**Input for this task:**
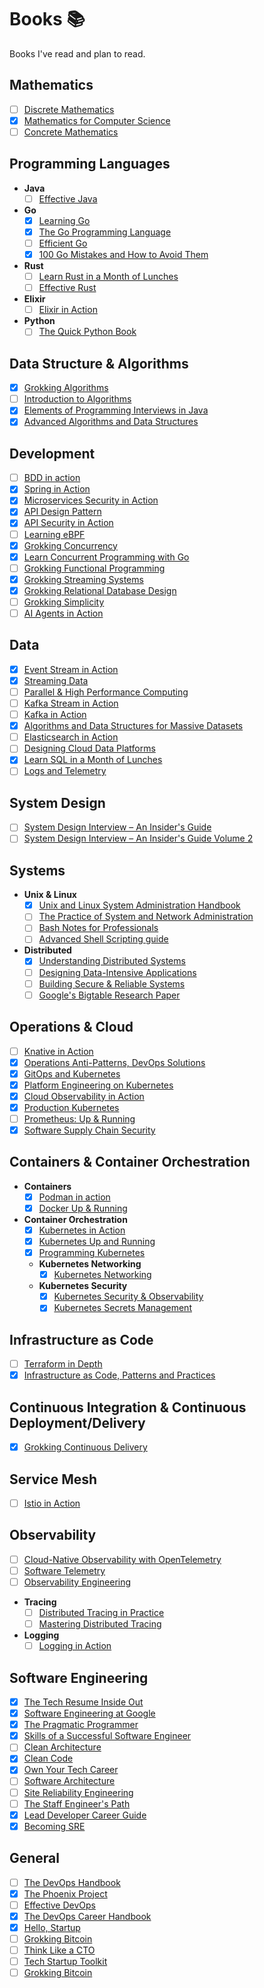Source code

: # Books 📚
Books I've read and plan to read.

## Mathematics

- [ ] [Discrete Mathematics](https://discrete.openmathbooks.org/pdfs/dmoi-tablet.pdf)
- [x] [Mathematics for Computer Science](https://courses.csail.mit.edu/6.042/spring18/mcs.pdf)
- [ ] [Concrete Mathematics](https://www.csie.ntu.edu.tw/~r97002/temp/Concrete%20Mathematics%202e.pdf)

## Programming Languages

- **Java**
    - [ ] [Effective Java](https://www.amazon.com/Effective-Java-Joshua-Bloch/dp/0134685997)
- **Go**
    - [x] [Learning Go](https://www.oreilly.com/library/view/learning-go/9781492077206/)
    - [x] [The Go Programming Language](https://www.oreilly.com/library/view/the-go-programming/9780134190570/)
    - [ ] [Efficient Go](https://www.oreilly.com/library/view/efficient-go/9781098105709/)
    - [x] [100 Go Mistakes and How to Avoid Them](https://www.manning.com/books/100-go-mistakes-and-how-to-avoid-them)
- **Rust**
    - [ ] [Learn Rust in a Month of Lunches](https://www.manning.com/books/learn-rust-in-a-month-of-lunches)
    - [ ] [Effective Rust](https://www.oreilly.com/library/view/effective-rust/9781098151393/)
- **Elixir**
    - [ ] [Elixir in Action](https://www.manning.com/books/elixir-in-action-third-edition)
- **Python**
    - [ ] [The Quick Python Book](https://www.manning.com/books/the-quick-python-book-fourth-edition)

## Data Structure & Algorithms

- [x] [Grokking Algorithms](https://www.manning.com/books/grokking-algorithms)
- [ ] [Introduction to Algorithms](https://mitpress.mit.edu/9780262046305/introduction-to-algorithms/)
- [x] [Elements of Programming Interviews in Java](https://www.amazon.in/Elements-Programming-Interviews-Java-Insiders/dp/1517671272)
- [x] [Advanced Algorithms and Data Structures](https://www.manning.com/books/advanced-algorithms-and-data-structures)

## Development

- [ ] [BDD in action](https://www.manning.com/books/bdd-in-action-second-edition)
- [x] [Spring in Action](https://www.manning.com/books/spring-in-action-sixth-edition)
- [x] [Microservices Security in Action](https://www.manning.com/books/microservices-security-in-action)
- [x] [API Design Pattern](https://www.manning.com/books/api-design-patterns)
- [x] [API Security in Action](https://www.manning.com/books/api-security-in-action)
- [ ] [Learning eBPF](https://www.oreilly.com/library/view/learning-ebpf/9781098135119/)
- [x] [Grokking Concurrency](https://www.manning.com/books/grokking-concurrency)
- [x] [Learn Concurrent Programming with Go](https://www.manning.com/books/learn-concurrent-programming-with-go)
- [ ] [Grokking Functional Programming](https://www.manning.com/books/grokking-functional-programming)
- [x] [Grokking Streaming Systems](https://www.manning.com/books/grokking-streaming-systems)
- [x] [Grokking Relational Database Design](https://www.manning.com/books/grokking-relational-database-design)
- [ ] [Grokking Simplicity](https://www.manning.com/books/grokking-simplicity)
- [ ] [AI Agents in Action](https://www.manning.com/books/ai-agents-in-action)

## Data

- [x] [Event Stream in Action](https://www.manning.com/books/event-streams-in-action)
- [x] [Streaming Data](https://www.manning.com/books/streaming-data)
- [ ] [Parallel & High Performance Computing](https://www.manning.com/books/parallel-and-high-performance-computing)
- [ ] [Kafka Stream in Action](https://www.manning.com/books/kafka-streams-in-action)
- [ ] [Kafka in Action](https://www.manning.com/books/kafka-in-action)
- [x] [Algorithms and Data Structures for Massive Datasets](https://www.manning.com/books/algorithms-and-data-structures-for-massive-datasets)
- [ ] [Elasticsearch in Action](https://www.manning.com/books/elasticsearch-in-action)
- [ ] [Designing Cloud Data Platforms](https://www.manning.com/books/designing-cloud-data-platforms)
- [x] [Learn SQL in a Month of Lunches](https://www.manning.com/books/learn-sql-in-a-month-of-lunches)
- [ ] [Logs and Telemetry](https://www.manning.com/books/logs-and-telemetry)

## System Design

- [ ] [System Design Interview – An Insider's Guide](https://www.amazon.com/System-Design-Interview-insiders-Second/dp/B08CMF2CQF)
- [ ] [System Design Interview – An Insider's Guide Volume 2](https://www.amazon.com/System-Design-Interview-Insiders-Guide/dp/1736049119)

## Systems

- **Unix & Linux**
    - [x] [Unix and Linux System Administration Handbook](https://www.amazon.in/UNIX-Linux-System-Administration-Handbook/dp/0134277554)
    - [ ] [The Practice of System and Network Administration](https://www.amazon.com/Practice-System-Network-Administration-Second/dp/0321492668)
    - [ ] [Bash Notes for Professionals](https://books.goalkicker.com/BashBook/)
    - [ ] [Advanced Shell Scripting guide](https://tldp.org/LDP/abs/abs-guide.pdf)
- **Distributed**
    - [x] [Understanding Distributed Systems](https://www.amazon.com/Understanding-Distributed-Systems-Second-applications-ebook/dp/B09YLRB7QV)
    - [ ] [Designing Data-Intensive Applications](https://www.oreilly.com/library/view/designing-data-intensive-applications/9781491903063/)
    - [ ] [Building Secure & Reliable Systems](https://www.oreilly.com/library/view/building-secure-and/9781492083115/)
    - [ ] [Google's Bigtable Research Paper](https://static.googleusercontent.com/media/research.google.com/en//archive/bigtable-osdi06.pdf)

## Operations & Cloud

- [ ] [Knative in Action](https://www.manning.com/books/knative-in-action)
- [x] [Operations Anti-Patterns, DevOps Solutions](https://www.manning.com/books/operations-anti-patterns-devops-solutions)
- [x] [GitOps and Kubernetes](https://www.manning.com/books/gitops-and-kubernetes)
- [x] [Platform Engineering on Kubernetes](https://www.manning.com/books/platform-engineering-on-kubernetes)
- [x] [Cloud Observability in Action](https://www.manning.com/books/cloud-observability-in-action)
- [x] [Production Kubernetes](https://www.oreilly.com/library/view/production-kubernetes/9781492092292/)
- [ ] [Prometheus: Up & Running](https://www.oreilly.com/library/view/prometheus-up/9781098131135/)
- [x] [Software Supply Chain Security](https://www.oreilly.com/library/view/software-supply-chain/9781098133696/)

## Containers & Container Orchestration

- **Containers**
    - [x] [Podman in action](https://www.manning.com/books/podman-in-action)
    - [x] [Docker Up & Running](https://www.oreilly.com/library/view/docker-up/9781098131814/)
- **Container Orchestration**
    - [x] [Kubernetes in Action](https://www.manning.com/books/kubernetes-in-action-second-edition)
    - [x] [Kubernetes Up and Running](https://www.oreilly.com/library/view/kubernetes-up-and/9781098110192/)
    - [x] [Programming Kubernetes](https://www.oreilly.com/library/view/programming-kubernetes/9781492047094/)
    - **Kubernetes Networking**
        - [x] [Kubernetes Networking](https://www.oreilly.com/library/view/networking-and-kubernetes/9781492081647/)
    - **Kubernetes Security**
        - [x] [Kubernetes Security & Observability](https://www.oreilly.com/library/view/kubernetes-security-and/9781098107093/)
        - [x] [Kubernetes Secrets Management](https://www.manning.com/books/kubernetes-secrets-management)

## Infrastructure as Code

- [ ] [Terraform in Depth](https://www.manning.com/books/terraform-in-depth)
- [x] [Infrastructure as Code, Patterns and Practices](https://www.manning.com/books/infrastructure-as-code-patterns-and-practices)

## Continuous Integration & Continuous Deployment/Delivery

- [x] [Grokking Continuous Delivery](https://www.manning.com/books/grokking-continuous-delivery)

## Service Mesh

- [ ] [Istio in Action](https://www.manning.com/books/istio-in-action)

## Observability

- [ ] [Cloud-Native Observability with OpenTelemetry](https://www.packtpub.com/product/cloud-native-observability-with-opentelemetry/9781801077705)
- [ ] [Software Telemetry](https://www.manning.com/books/software-telemetry)
- [ ] [Observability Engineering](https://www.oreilly.com/library/view/observability-engineering/9781492076438/)
- **Tracing**
    - [ ] [Distributed Tracing in Practice](https://www.oreilly.com/library/view/distributed-tracing-in/9781492056621/)
    - [ ] [Mastering Distributed Tracing](https://www.packtpub.com/product/mastering-distributed-tracing/9781788628464)

- **Logging**
    - [ ] [Logging in Action](https://www.manning.com/books/logging-in-action)

## Software Engineering

- [x] [The Tech Resume Inside Out](https://thetechresume.com)
- [x] [Software Engineering at Google](https://www.oreilly.com/library/view/software-engineering-at/9781492082781/)
- [x] [The Pragmatic Programmer](https://www.amazon.in/Pragmatic-Programmer-journey-mastery-Anniversary-dp-0135957052/dp/0135957052/ref=dp_ob_title_bk)
- [x] [Skills of a Successful Software Engineer](https://www.manning.com/books/skills-of-a-successful-software-engineer)
- [ ] [Clean Architecture](https://www.amazon.com/Clean-Architecture-Craftsmans-Software-Structure/dp/0134494164)
- [x] [Clean Code](https://www.amazon.com/Clean-Code-Handbook-Software-Craftsmanship/dp/0132350882)
- [x] [Own Your Tech Career](https://www.manning.com/books/own-your-tech-career)
- [ ] [Software Architecture](https://www.oreilly.com/library/view/software-architecture-the/9781492086888/)
- [ ] [Site Reliability Engineering](https://sre.google/sre-book/table-of-contents/)
- [ ] [The Staff Engineer's Path](https://www.oreilly.com/library/view/the-staff-engineers/9781098118723/)
- [x] [Lead Developer Career Guide](https://www.manning.com/books/lead-developer-career-guide)
- [x] [Becoming SRE](https://www.oreilly.com/library/view/becoming-sre/9781492090540/)

## General

- [ ] [The DevOps Handbook](https://www.amazon.in/DevOPS-Handbook-World-Class-Reliability-Organizations/dp/1942788002)
- [x] [The Phoenix Project](https://www.amazon.com/Phoenix-Project-DevOps-Helping-Business/dp/0988262592)
- [ ] [Effective DevOps](https://www.oreilly.com/library/view/effective-devops/9781491926291/)
- [x] [The DevOps Career Handbook](https://www.packtpub.com/product/the-devops-career-handbook/9781803230948)
- [x] [Hello, Startup](https://www.amazon.in/Hello-Startup-Yevgeniy-Brikman/dp/1491909900)
- [ ] [Grokking Bitcoin](https://www.manning.com/books/grokking-bitcoin)
- [ ] [Think Like a CTO](https://www.manning.com/books/think-like-a-cto)
- [ ] [Tech Startup Toolkit](https://www.manning.com/books/tech-startup-toolkit)
- [ ] [Grokking Bitcoin](https://www.manning.com/books/grokking-bitcoin)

**Directions for this task:** The reply should hold only the lines of the listing above starting at the line containing "- [ ] [Prometheus: Up" and ending at the line containing "- [x] [Kubernetes Up", exactly as written.

**Task answer:**
- [ ] [Prometheus: Up & Running](https://www.oreilly.com/library/view/prometheus-up/9781098131135/)
- [x] [Software Supply Chain Security](https://www.oreilly.com/library/view/software-supply-chain/9781098133696/)

## Containers & Container Orchestration

- **Containers**
    - [x] [Podman in action](https://www.manning.com/books/podman-in-action)
    - [x] [Docker Up & Running](https://www.oreilly.com/library/view/docker-up/9781098131814/)
- **Container Orchestration**
    - [x] [Kubernetes in Action](https://www.manning.com/books/kubernetes-in-action-second-edition)
    - [x] [Kubernetes Up and Running](https://www.oreilly.com/library/view/kubernetes-up-and/9781098110192/)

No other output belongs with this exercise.